McEachern’s hand, hanging at his side, lifted itself hesitatingly. The fingers brushed against Jimmy’s shoulder. Jimmy’s lips twitched.

“Yes,” he said, “do it! Do it, and see what happens! By God! if you put a hand on me I’ll finish you. Do you think you can bully me? Do you think I care for your size?”

McEachern dropped his hand. For the first time in his life he had met a man who, instinct told him, was his match and more. He stepped back a pace.

Jimmy put his hands in his pockets and turned away. He walked to the mantelpiece and leaned his back against it.

“You haven’t answered my question,” he said. “Perhaps you can’t!”

McEachern was wiping his forehead and breathing quickly.

“If you like,” said Jimmy, “we’ll go down to the drawing-room now, and you shall tell your story and I’ll tell mine. I wonder which they will think the more interesting? Damn you!” he went on, his anger rising once more, “what do you mean by it? You come into my room and bluster and talk big about exposing crooks. What do you call yourself, I wonder? Do you realise what you are? Why, poor Spike’s an angel compared with you! He did take chances. He wasn’t in a position of trust. You——”

He stopped.

“Hadn’t you better get out of here, don’t you think?” he said curtly.

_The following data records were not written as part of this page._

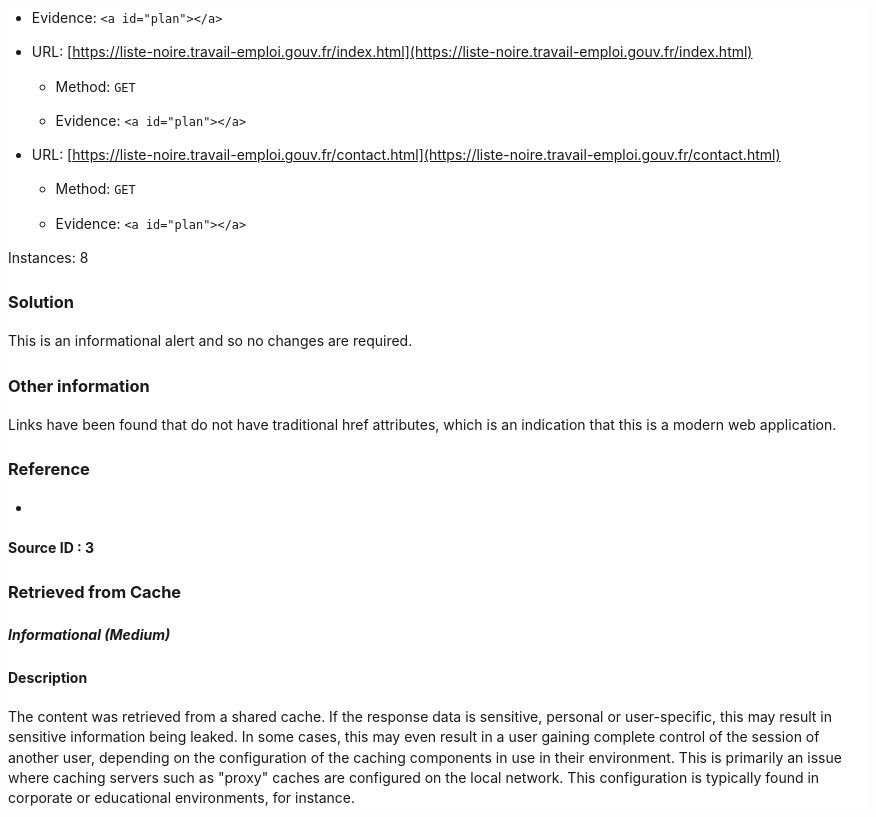   
  * Evidence: `<a id="plan"></a>`
  
  
  
  
* URL: [https://liste-noire.travail-emploi.gouv.fr/index.html](https://liste-noire.travail-emploi.gouv.fr/index.html)
  
  
  * Method: `GET`
  
  
  * Evidence: `<a id="plan"></a>`
  
  
  
  
* URL: [https://liste-noire.travail-emploi.gouv.fr/contact.html](https://liste-noire.travail-emploi.gouv.fr/contact.html)
  
  
  * Method: `GET`
  
  
  * Evidence: `<a id="plan"></a>`
  
  
  
  
Instances: 8
  
### Solution
<p>This is an informational alert and so no changes are required.</p>
  
### Other information
<p>Links have been found that do not have traditional href attributes, which is an indication that this is a modern web application.</p>
  
### Reference
* 

  
#### Source ID : 3

  
  
  
  
### Retrieved from Cache
##### Informational (Medium)
  
  
  
  
#### Description
<p>The content was retrieved from a shared cache. If the response data is sensitive, personal or user-specific, this may result in sensitive information being leaked. In some cases, this may even result in a user gaining complete control of the session of another user, depending on the configuration of the caching components in use in their environment. This is primarily an issue where caching servers such as "proxy" caches are configured on the local network. This configuration is typically found in corporate or educational environments, for instance. </p>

Without a word McEachern walked to the door and went out.

Jimmy dropped into a chair with a deep breath. He took up his cigarette-case, but before he could light a match the gong sounded from the distance.

He rose and laughed rather shakily. He felt limp. “As an effort to conciliating papa,” he said, “I’m afraid that wasn’t much of a success.”

It was not often that Mr. McEachern was visited by ideas—he ran rather to muscle than to brain—but he had one that evening during dinner. His interview with Jimmy had left him furious, but baffled. He knew that his hands were tied. Frontal attack was useless; to drive Jimmy from the castle would be out of the question. All that could be done was to watch him while he was there, for he had never been more convinced of anything in his life than that Jimmy had wormed his way into the house-party with felonious intent. The appearance of Lady Julia at dinner wearing the famous rope of diamonds supplied an obvious motive. The necklace had an international reputation. Probably there was not a prominent thief in England or on the Continent who had not marked it down as a possible prey. It had already been tried for once. It was big game—just the sort of lure which would draw the type of criminal he imagined Jimmy to be.